On 04/07/2014 10:09 AM, Peter Zijlstra wrote:
On Fri, Apr 04, 2014 at 01:08:16PM -0400, Waiman Long wrote:
Peter's patch is a rewrite of my patches 1-4, there is no PV or unfair lock
support in there.
Yes, because your patches were unreadable and entirely non obvious.
And while I appreciate that its not entirely your fault; the subject is
hard, you didn't even try to make it better and explain things in a
normal gradual fashion.
So what I did was start with a 'simple' correct implementation (although
I could have started simpler still I suppose and added 3-4 more patches)
and then added each optimization on top and explained the what and why
for them.
The result is similar code, but the path is ever so much easier to
understand and review.
I appreciate your time in rewriting the code to make it easier to
review. I will based my next patch on your rewrite. However, I am going
to make the following minor changes:
1. I would like to series to be compilable with tip/master and v3.15-rc.
Your patches seem to use some constants like __BYTE_ORDER__ that are not
defined there. I will make change that to make them compilable on top of
the latest upstream code.
2. Your patch uses atomic_test_and_set_bit to set the pending bit. I
would prefer to use atomic_cmpxchg() which will ensure that the pending
bit won't be set when some other tasks are already on the queue. This
will also enable me to allow the simple setting of the lock bit without
using atomic instruction. This change doesn't change performance that
much when I tested it on Westmere. But on IvyBridge, it had a pretty big
performance impact.
3. I doubt it is a good idea for the queue head to use atomic_cmpxchg()

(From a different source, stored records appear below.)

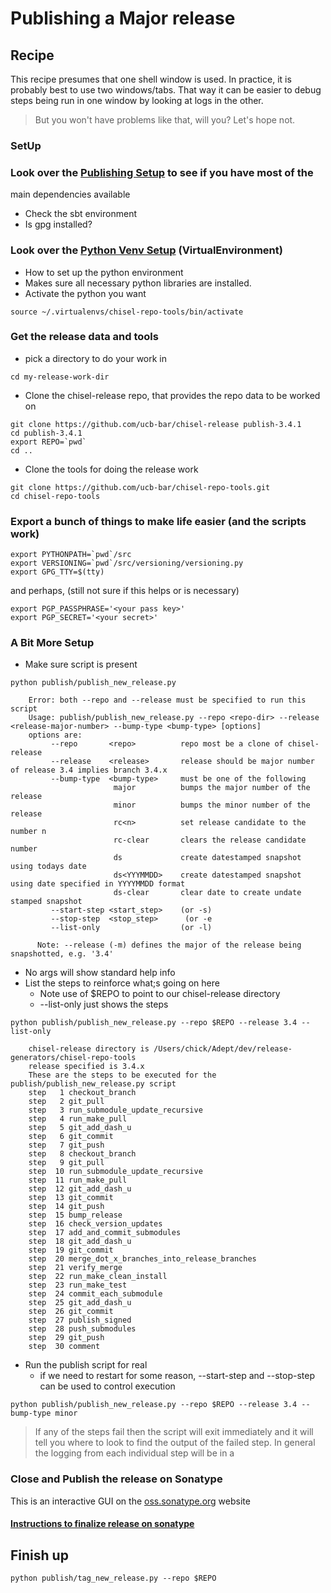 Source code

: # Publishing a Major release

## Recipe

This recipe presumes that one shell window is used. In practice, it is probably best to use two windows/tabs. That way
it can be easier to debug steps being run in one window by looking at logs in the other.
> But you won't have problems like that, will you? Let's hope not.

### SetUp

### Look over the [Publishing Setup](publishing_setup.md) to see if you have most of the

main dependencies available

- Check the sbt environment
- Is gpg installed?

### Look over the [Python Venv Setup](python_venv_setup.md) (VirtualEnvironment)

- How to set up the python environment
- Makes sure all necessary python libraries are installed.
- Activate the python you want

```
source ~/.virtualenvs/chisel-repo-tools/bin/activate
```

### Get the release data and tools

- pick a directory to do your work in

```
cd my-release-work-dir
```

- Clone the chisel-release repo, that provides the repo data to be worked on

```
git clone https://github.com/ucb-bar/chisel-release publish-3.4.1
cd publish-3.4.1
export REPO=`pwd`
cd ..
```

- Clone the tools for doing the release work

```
git clone https://github.com/ucb-bar/chisel-repo-tools.git
cd chisel-repo-tools
```

### Export a bunch of things to make life easier (and the scripts work)

```
export PYTHONPATH=`pwd`/src
export VERSIONING=`pwd`/src/versioning/versioning.py
export GPG_TTY=$(tty)
```

and perhaps, (still not sure if this helps or is necessary)

```
export PGP_PASSPHRASE='<your pass key>'
export PGP_SECRET='<your secret>'
```

### A Bit More Setup

- Make sure script is present

```
python publish/publish_new_release.py   

    Error: both --repo and --release must be specified to run this script
    Usage: publish/publish_new_release.py --repo <repo-dir> --release <release-major-number> --bump-type <bump-type> [options]
    options are:
         --repo       <repo>          repo most be a clone of chisel-release
         --release    <release>       release should be major number of release 3.4 implies branch 3.4.x
         --bump-type  <bump-type>     must be one of the following
                       major          bumps the major number of the release
                       minor          bumps the minor number of the release
                       rc<n>          set release candidate to the number n
                       rc-clear       clears the release candidate number
                       ds             create datestamped snapshot using todays date
                       ds<YYYMMDD>    create datestamped snapshot using date specified in YYYYMMDD format
                       ds-clear       clear date to create undate stamped snapshot
         --start-step <start_step>    (or -s)
         --stop-step  <stop_step>      (or -e
         --list-only                  (or -l)
    
      Note: --release (-m) defines the major of the release being snapshotted, e.g. '3.4'
```

- No args will show standard help info
- List the steps to reinforce what;s going on here
    - Note use of $REPO to point to our chisel-release directory
    - --list-only just shows the steps

```
python publish/publish_new_release.py --repo $REPO --release 3.4 --list-only

    chisel-release directory is /Users/chick/Adept/dev/release-generators/chisel-repo-tools
    release specified is 3.4.x
    These are the steps to be executed for the publish/publish_new_release.py script
    step   1 checkout_branch
    step   2 git_pull
    step   3 run_submodule_update_recursive
    step   4 run_make_pull
    step   5 git_add_dash_u
    step   6 git_commit
    step   7 git_push
    step   8 checkout_branch
    step   9 git_pull
    step  10 run_submodule_update_recursive
    step  11 run_make_pull
    step  12 git_add_dash_u
    step  13 git_commit
    step  14 git_push
    step  15 bump_release
    step  16 check_version_updates
    step  17 add_and_commit_submodules
    step  18 git_add_dash_u
    step  19 git_commit
    step  20 merge_dot_x_branches_into_release_branches
    step  21 verify_merge
    step  22 run_make_clean_install
    step  23 run_make_test
    step  24 commit_each_submodule
    step  25 git_add_dash_u
    step  26 git_commit
    step  27 publish_signed
    step  28 push_submodules
    step  29 git_push
    step  30 comment
```

- Run the publish script for real
    - if we need to restart for some reason, --start-step and --stop-step can be used to control execution

```
python publish/publish_new_release.py --repo $REPO --release 3.4 --bump-type minor
```

> If any of the steps fail then the script will exit immediately and it will tell you where to look to find the
> output of the failed step. In general the logging from each individual step will be in a
>

### Close and Publish the release on Sonatype

This is an interactive GUI on the [oss.sonatype.org](https://oss.sonatype.org) website

#### [Instructions to finalize release on sonatype](sonatype_finalize_release.md)

## Finish up

```
python publish/tag_new_release.py --repo $REPO
```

to pound on the lock cacheline repeatedly in the waiting loop. It will
make it much harder for the lock holder to access the lock cacheline. I
will use a simple atomic_read to query the status of the lock before
doing any write on it.
And no, it doesn't have PV support; I spend the whole week trying to
reverse engineer your patch 1; whereas if you'd presented it in the form
I posted I might have agreed in a day or so.
I still have to look at the PV bits; but seeing how you have shown no
interest in writing coherent and understandable patch sets I'm less
inclined to go stare at them for another few weeks and rewrite that code
too.
Also; theres a few subtle but important differences between the patch
sets. Your series only makes x86_64 use the qspinlocks; the very last we
want is i386 and x86_64 to use different spinlock implementations; we
want less differences between them, not more.
I have no problem of making qspinlock the default for all x86 code.
You stuff a whole lot of code into arch/x86 for no reason what so ever.
Prior to that; I also rewrote your benchmark thing; using jiffies for
timing is just vile. Not to mention you require a full kernel build and
reboot (which is just stupid slow on big machines) to test anything.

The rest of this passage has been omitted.